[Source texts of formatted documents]
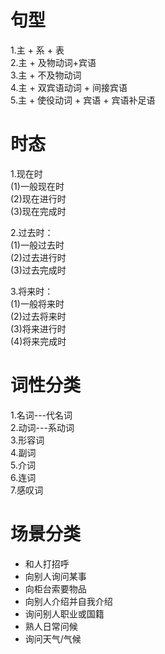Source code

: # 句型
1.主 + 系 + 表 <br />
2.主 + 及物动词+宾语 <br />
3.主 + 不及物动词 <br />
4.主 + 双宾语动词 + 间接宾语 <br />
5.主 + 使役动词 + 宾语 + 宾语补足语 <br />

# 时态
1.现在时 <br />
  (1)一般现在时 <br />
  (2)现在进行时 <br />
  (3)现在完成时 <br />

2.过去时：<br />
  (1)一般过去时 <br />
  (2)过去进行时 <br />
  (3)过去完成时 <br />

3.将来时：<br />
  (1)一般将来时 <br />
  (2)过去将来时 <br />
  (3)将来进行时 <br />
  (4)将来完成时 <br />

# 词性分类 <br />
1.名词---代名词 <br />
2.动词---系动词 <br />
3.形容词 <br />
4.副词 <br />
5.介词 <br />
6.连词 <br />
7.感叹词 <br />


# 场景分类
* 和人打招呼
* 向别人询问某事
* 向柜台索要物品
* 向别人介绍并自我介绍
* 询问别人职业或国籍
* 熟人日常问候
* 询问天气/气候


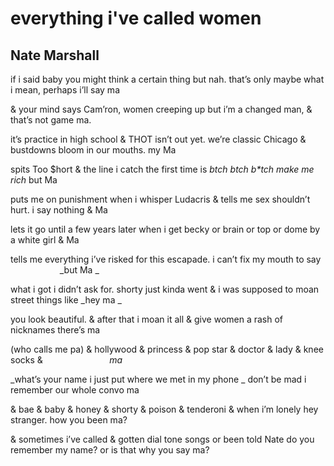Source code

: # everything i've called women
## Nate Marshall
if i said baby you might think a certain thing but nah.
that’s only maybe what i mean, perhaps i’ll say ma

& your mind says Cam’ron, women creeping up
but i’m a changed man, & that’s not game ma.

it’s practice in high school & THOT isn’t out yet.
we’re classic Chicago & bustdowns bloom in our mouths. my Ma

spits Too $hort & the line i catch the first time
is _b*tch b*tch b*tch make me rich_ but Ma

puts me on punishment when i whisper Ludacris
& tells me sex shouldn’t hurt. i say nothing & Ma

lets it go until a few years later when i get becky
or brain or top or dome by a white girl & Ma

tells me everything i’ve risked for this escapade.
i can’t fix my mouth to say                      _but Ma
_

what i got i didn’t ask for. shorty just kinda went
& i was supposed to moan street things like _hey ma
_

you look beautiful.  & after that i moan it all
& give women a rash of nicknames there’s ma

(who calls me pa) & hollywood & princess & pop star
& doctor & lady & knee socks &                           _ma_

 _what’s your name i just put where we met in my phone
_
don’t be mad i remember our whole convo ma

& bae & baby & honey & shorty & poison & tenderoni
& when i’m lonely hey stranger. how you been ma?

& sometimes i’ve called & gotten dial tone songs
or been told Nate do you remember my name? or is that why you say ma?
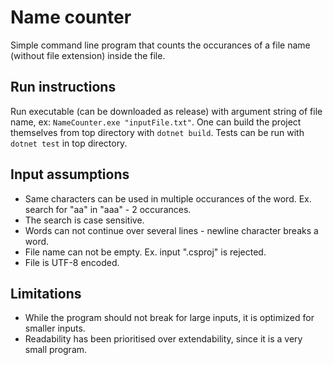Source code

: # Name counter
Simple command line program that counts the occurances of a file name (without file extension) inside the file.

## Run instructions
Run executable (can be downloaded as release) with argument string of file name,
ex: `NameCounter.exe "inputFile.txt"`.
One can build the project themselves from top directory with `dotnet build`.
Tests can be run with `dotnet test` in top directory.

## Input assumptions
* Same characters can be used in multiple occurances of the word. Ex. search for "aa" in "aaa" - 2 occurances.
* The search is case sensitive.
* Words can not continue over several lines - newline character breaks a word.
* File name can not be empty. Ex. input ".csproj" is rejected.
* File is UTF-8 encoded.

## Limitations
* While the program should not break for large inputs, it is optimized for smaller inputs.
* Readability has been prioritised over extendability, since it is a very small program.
---
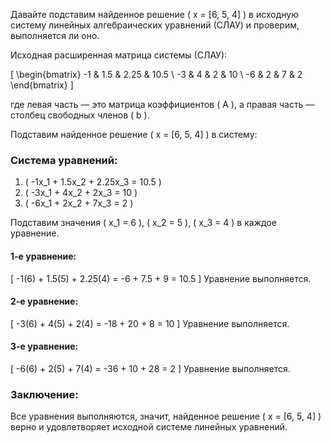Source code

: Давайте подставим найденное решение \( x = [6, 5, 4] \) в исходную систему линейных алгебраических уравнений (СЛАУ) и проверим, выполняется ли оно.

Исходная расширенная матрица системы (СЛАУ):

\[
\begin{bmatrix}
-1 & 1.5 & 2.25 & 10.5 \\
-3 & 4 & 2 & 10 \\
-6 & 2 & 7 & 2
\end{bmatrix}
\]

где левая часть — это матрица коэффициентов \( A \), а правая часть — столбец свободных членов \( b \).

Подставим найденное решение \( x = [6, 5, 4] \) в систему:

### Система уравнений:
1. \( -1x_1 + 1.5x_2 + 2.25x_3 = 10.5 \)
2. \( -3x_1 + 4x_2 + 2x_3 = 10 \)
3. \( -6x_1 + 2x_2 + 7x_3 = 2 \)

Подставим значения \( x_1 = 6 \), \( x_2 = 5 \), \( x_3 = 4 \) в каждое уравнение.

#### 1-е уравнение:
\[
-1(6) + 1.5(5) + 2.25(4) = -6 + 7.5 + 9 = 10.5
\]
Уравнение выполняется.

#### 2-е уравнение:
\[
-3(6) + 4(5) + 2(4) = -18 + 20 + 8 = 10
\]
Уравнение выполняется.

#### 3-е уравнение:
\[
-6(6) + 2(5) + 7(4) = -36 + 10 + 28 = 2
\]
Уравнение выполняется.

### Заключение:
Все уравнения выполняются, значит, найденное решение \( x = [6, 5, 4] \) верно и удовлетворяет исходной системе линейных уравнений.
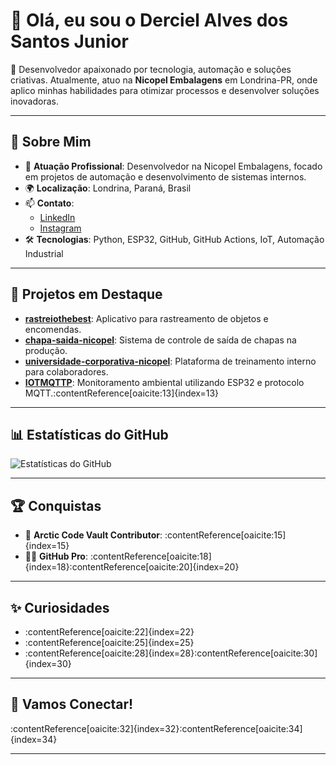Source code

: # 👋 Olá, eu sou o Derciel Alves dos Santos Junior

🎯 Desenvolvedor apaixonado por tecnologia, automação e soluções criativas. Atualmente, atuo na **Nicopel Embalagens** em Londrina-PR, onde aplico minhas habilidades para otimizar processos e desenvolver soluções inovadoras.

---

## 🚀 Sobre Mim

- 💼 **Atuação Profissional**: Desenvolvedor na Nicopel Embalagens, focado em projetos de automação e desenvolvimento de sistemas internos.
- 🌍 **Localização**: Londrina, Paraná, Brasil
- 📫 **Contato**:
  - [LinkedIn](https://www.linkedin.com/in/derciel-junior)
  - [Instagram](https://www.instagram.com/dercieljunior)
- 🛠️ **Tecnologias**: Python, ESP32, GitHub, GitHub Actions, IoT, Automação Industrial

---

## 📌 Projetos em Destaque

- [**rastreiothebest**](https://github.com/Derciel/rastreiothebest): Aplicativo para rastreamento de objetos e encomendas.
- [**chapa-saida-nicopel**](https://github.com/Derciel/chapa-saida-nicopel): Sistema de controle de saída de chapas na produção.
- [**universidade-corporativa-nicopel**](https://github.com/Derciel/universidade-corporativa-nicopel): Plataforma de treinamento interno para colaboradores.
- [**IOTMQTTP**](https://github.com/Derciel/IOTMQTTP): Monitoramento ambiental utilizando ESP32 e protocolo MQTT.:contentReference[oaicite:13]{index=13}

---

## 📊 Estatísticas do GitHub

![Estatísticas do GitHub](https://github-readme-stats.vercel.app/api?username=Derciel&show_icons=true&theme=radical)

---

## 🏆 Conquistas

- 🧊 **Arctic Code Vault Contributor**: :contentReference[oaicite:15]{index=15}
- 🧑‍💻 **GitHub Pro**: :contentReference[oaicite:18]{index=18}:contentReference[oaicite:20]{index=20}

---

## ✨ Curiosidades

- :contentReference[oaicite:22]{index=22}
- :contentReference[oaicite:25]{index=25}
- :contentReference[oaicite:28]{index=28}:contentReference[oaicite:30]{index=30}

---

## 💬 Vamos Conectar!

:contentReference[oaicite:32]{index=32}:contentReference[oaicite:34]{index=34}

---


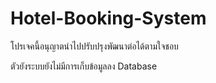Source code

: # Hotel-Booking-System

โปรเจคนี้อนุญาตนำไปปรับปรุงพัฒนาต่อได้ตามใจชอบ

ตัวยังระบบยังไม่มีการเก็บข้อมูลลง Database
* * *
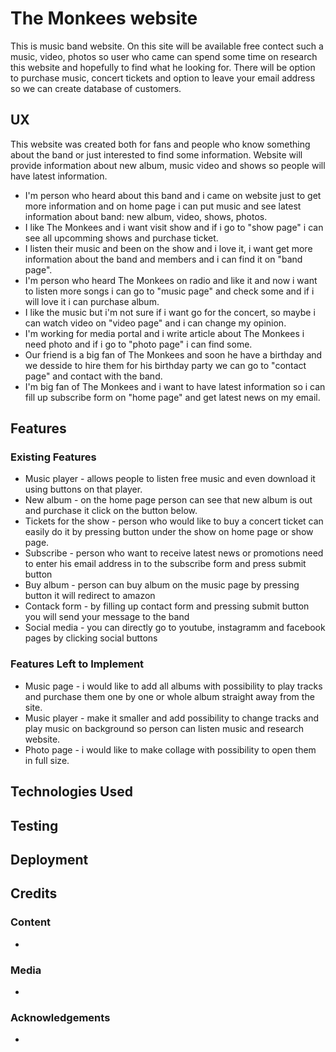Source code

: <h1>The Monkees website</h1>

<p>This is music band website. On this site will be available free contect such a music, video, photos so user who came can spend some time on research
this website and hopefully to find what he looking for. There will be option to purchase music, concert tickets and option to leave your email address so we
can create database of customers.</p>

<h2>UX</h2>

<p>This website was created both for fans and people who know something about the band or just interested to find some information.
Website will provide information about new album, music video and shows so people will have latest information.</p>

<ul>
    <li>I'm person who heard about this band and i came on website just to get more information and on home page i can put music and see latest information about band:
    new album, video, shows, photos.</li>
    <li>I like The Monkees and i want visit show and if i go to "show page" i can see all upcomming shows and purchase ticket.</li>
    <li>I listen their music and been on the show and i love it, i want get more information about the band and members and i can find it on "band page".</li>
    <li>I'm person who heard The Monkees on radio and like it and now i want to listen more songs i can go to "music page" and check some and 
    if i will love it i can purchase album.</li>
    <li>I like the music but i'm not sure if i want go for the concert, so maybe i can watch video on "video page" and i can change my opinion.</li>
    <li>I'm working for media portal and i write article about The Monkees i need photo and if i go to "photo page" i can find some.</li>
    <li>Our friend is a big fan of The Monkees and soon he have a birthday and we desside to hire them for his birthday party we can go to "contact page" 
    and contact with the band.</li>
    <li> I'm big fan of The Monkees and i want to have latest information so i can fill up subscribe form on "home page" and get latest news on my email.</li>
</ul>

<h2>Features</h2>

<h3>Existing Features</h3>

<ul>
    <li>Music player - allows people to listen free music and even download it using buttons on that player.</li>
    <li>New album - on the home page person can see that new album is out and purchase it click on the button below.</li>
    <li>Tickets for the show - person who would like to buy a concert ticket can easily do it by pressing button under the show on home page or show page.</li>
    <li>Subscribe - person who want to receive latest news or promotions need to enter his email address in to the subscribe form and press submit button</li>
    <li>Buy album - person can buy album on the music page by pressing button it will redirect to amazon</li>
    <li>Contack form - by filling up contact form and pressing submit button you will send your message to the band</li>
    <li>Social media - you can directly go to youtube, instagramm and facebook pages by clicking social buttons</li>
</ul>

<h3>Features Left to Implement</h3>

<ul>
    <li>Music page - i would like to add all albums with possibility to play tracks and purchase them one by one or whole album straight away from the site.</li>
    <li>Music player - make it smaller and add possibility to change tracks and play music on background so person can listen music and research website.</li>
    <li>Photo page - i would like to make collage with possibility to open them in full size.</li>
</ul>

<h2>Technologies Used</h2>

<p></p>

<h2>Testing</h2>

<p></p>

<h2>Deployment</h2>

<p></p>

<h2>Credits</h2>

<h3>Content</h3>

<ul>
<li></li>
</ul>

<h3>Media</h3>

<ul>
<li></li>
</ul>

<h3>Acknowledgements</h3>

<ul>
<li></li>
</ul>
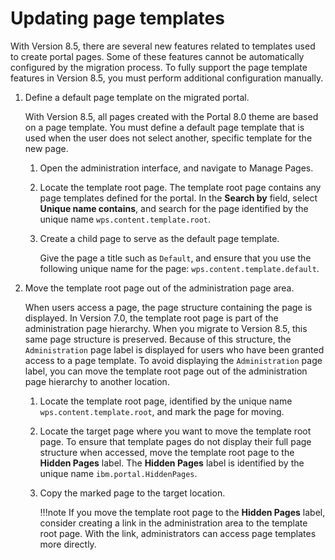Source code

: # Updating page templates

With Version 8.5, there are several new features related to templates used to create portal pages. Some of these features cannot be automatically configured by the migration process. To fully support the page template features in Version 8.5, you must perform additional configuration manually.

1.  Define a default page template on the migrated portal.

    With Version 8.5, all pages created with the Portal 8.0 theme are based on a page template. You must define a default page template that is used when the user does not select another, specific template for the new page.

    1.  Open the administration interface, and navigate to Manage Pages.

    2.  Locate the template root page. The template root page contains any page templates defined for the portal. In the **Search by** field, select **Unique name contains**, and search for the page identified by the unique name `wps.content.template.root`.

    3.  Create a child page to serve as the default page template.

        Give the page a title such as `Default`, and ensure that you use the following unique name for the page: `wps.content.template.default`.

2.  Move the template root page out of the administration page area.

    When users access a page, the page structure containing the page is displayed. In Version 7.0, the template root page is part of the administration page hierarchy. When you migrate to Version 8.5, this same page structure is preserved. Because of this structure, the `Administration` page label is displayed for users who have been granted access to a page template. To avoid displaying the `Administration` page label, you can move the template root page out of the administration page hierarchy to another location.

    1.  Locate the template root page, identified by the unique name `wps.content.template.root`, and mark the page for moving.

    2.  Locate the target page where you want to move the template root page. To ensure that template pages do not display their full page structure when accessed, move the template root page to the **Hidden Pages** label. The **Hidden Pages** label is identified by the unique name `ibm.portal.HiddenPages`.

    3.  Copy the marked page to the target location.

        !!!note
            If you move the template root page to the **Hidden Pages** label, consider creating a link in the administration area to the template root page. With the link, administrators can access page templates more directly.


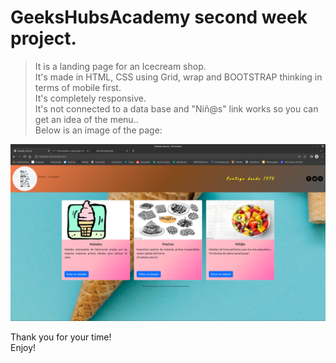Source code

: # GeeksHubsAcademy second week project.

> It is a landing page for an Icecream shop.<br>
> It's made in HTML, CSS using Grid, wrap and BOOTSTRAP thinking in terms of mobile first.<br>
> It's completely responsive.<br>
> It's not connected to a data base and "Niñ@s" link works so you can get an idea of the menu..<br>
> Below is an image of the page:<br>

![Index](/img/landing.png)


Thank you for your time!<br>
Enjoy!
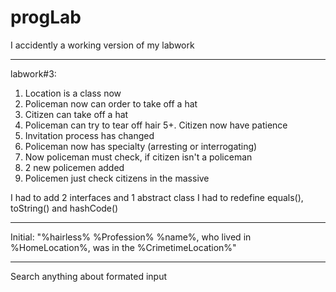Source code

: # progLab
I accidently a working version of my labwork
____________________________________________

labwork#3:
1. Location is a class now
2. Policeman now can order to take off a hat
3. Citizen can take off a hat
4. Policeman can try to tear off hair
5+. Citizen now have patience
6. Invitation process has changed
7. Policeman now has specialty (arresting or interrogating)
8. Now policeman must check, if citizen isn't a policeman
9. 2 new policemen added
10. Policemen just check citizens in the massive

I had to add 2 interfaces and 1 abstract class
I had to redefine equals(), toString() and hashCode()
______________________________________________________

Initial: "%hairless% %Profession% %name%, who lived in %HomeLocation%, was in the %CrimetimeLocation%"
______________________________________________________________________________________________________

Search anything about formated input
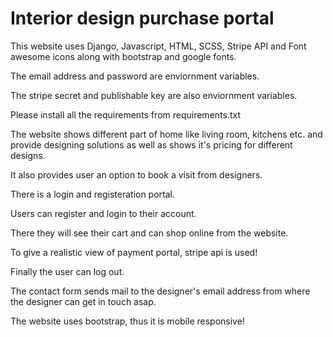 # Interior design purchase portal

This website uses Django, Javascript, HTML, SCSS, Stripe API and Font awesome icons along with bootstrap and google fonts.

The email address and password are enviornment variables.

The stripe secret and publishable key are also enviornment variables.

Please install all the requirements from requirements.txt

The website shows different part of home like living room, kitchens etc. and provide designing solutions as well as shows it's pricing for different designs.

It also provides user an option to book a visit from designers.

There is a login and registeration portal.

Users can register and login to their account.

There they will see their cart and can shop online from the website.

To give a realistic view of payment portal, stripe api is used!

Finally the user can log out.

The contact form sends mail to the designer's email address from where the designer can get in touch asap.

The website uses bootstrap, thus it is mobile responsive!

### WORK ORDER
Exactly reproduce the lines above, starting at the one that contains "of the page:<br>" and ending at the one that contains "6. Invitation process has changed", both inclusive; leave the pictures out and add no other lines.

### TASK RESPONSE
> Below is an image of the page:<br>

![Index](/img/landing.png)


Thank you for your time!<br>
Enjoy!
Source code

: # progLab
I accidently a working version of my labwork
____________________________________________

labwork#3:
1. Location is a class now
2. Policeman now can order to take off a hat
3. Citizen can take off a hat
4. Policeman can try to tear off hair
5+. Citizen now have patience
6. Invitation process has changed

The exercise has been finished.